### Extracted records
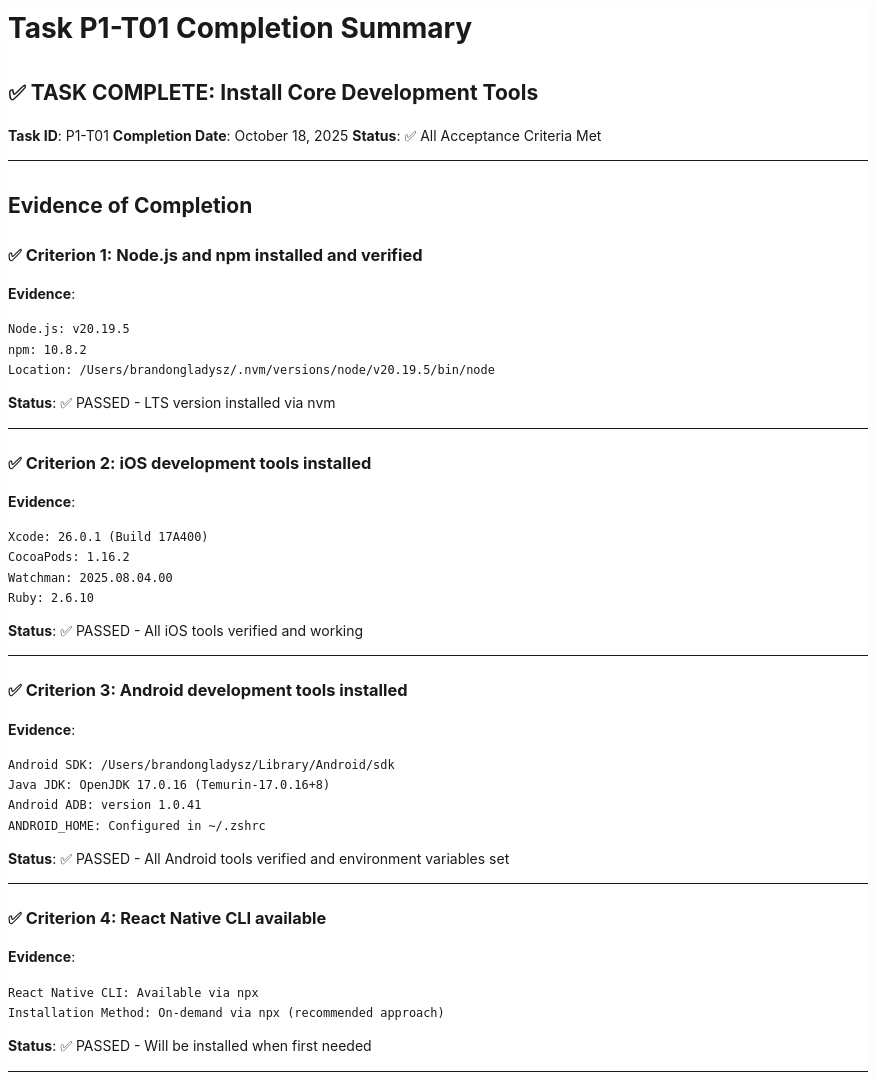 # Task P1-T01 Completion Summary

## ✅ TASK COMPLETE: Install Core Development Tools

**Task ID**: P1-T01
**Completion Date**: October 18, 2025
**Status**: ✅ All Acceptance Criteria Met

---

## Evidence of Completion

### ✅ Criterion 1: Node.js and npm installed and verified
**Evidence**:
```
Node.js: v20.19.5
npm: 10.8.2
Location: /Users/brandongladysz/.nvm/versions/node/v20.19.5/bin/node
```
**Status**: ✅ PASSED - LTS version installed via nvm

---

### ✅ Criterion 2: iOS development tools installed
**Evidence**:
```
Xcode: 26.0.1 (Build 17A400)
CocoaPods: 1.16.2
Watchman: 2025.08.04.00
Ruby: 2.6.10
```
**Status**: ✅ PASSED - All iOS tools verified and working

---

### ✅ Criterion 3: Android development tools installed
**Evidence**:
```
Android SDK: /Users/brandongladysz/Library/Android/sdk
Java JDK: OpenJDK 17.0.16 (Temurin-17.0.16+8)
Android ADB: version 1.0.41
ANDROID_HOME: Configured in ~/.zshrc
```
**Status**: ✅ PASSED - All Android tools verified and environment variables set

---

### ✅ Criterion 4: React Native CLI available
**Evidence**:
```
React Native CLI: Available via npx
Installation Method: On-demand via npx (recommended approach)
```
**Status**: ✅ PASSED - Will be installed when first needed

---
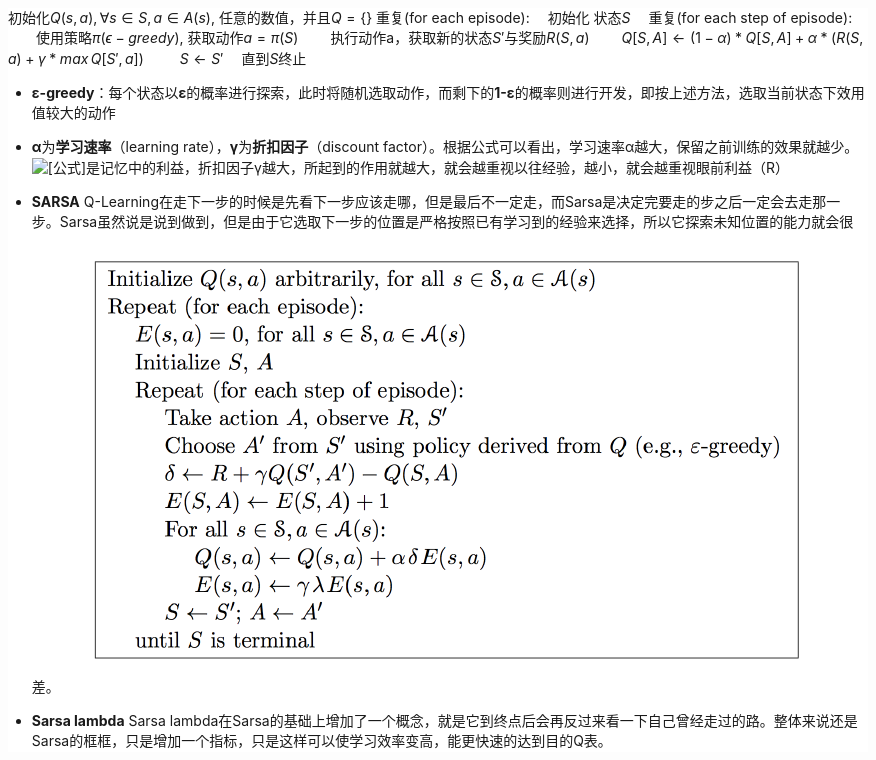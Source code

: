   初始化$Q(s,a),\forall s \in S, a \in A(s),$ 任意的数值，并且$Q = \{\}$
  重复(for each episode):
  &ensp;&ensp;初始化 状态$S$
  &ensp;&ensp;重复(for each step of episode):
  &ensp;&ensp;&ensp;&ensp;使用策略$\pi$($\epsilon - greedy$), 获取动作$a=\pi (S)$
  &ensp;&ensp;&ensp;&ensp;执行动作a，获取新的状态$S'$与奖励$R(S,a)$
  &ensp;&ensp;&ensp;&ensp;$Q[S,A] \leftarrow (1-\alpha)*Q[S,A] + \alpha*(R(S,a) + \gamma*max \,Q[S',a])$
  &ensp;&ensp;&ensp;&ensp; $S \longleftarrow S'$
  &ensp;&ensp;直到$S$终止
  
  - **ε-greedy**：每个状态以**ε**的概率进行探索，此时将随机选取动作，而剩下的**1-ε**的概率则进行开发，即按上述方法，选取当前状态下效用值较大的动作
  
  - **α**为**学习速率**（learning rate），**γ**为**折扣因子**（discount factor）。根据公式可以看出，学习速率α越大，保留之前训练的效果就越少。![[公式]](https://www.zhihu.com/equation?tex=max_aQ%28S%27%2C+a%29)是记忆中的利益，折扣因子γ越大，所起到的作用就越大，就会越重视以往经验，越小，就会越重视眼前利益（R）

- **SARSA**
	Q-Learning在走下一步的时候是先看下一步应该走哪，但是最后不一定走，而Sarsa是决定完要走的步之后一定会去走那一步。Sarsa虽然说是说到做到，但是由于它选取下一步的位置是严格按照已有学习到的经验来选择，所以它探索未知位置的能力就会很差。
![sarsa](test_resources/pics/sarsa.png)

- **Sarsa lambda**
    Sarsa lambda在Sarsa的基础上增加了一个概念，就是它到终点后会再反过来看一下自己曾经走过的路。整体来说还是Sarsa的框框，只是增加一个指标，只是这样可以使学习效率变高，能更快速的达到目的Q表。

### Exercise requirements
Word for word, quote the full listing, omitting every picture.

### Result
 # Task P1-T01 Completion Summary

## ✅ TASK COMPLETE: Install Core Development Tools

**Task ID**: P1-T01
**Completion Date**: October 18, 2025
**Status**: ✅ All Acceptance Criteria Met

---

## Evidence of Completion

### ✅ Criterion 1: Node.js and npm installed and verified
**Evidence**:
```
Node.js: v20.19.5
npm: 10.8.2
Location: /Users/brandongladysz/.nvm/versions/node/v20.19.5/bin/node
```
**Status**: ✅ PASSED - LTS version installed via nvm

---

### ✅ Criterion 2: iOS development tools installed
**Evidence**:
```
Xcode: 26.0.1 (Build 17A400)
CocoaPods: 1.16.2
Watchman: 2025.08.04.00
Ruby: 2.6.10
```
**Status**: ✅ PASSED - All iOS tools verified and working

---

### ✅ Criterion 3: Android development tools installed
**Evidence**:
```
Android SDK: /Users/brandongladysz/Library/Android/sdk
Java JDK: OpenJDK 17.0.16 (Temurin-17.0.16+8)
Android ADB: version 1.0.41
ANDROID_HOME: Configured in ~/.zshrc
```
**Status**: ✅ PASSED - All Android tools verified and environment variables set

---

### ✅ Criterion 4: React Native CLI available
**Evidence**:
```
React Native CLI: Available via npx
Installation Method: On-demand via npx (recommended approach)
```
**Status**: ✅ PASSED - Will be installed when first needed

---
Source code

:   初始化$Q(s,a),\forall s \in S, a \in A(s),$ 任意的数值，并且$Q = \{\}$
  重复(for each episode):
  &ensp;&ensp;初始化 状态$S$
  &ensp;&ensp;重复(for each step of episode):
  &ensp;&ensp;&ensp;&ensp;使用策略$\pi$($\epsilon - greedy$), 获取动作$a=\pi (S)$
  &ensp;&ensp;&ensp;&ensp;执行动作a，获取新的状态$S'$与奖励$R(S,a)$
  &ensp;&ensp;&ensp;&ensp;$Q[S,A] \leftarrow (1-\alpha)*Q[S,A] + \alpha*(R(S,a) + \gamma*max \,Q[S',a])$
  &ensp;&ensp;&ensp;&ensp; $S \longleftarrow S'$
  &ensp;&ensp;直到$S$终止
  
  - **ε-greedy**：每个状态以**ε**的概率进行探索，此时将随机选取动作，而剩下的**1-ε**的概率则进行开发，即按上述方法，选取当前状态下效用值较大的动作
  
  - **α**为**学习速率**（learning rate），**γ**为**折扣因子**（discount factor）。根据公式可以看出，学习速率α越大，保留之前训练的效果就越少。![[公式]](https://www.zhihu.com/equation?tex=max_aQ%28S%27%2C+a%29)是记忆中的利益，折扣因子γ越大，所起到的作用就越大，就会越重视以往经验，越小，就会越重视眼前利益（R）

- **SARSA**
	Q-Learning在走下一步的时候是先看下一步应该走哪，但是最后不一定走，而Sarsa是决定完要走的步之后一定会去走那一步。Sarsa虽然说是说到做到，但是由于它选取下一步的位置是严格按照已有学习到的经验来选择，所以它探索未知位置的能力就会很差。
![sarsa](test_resources/pics/sarsa.png)

- **Sarsa lambda**
    Sarsa lambda在Sarsa的基础上增加了一个概念，就是它到终点后会再反过来看一下自己曾经走过的路。整体来说还是Sarsa的框框，只是增加一个指标，只是这样可以使学习效率变高，能更快速的达到目的Q表。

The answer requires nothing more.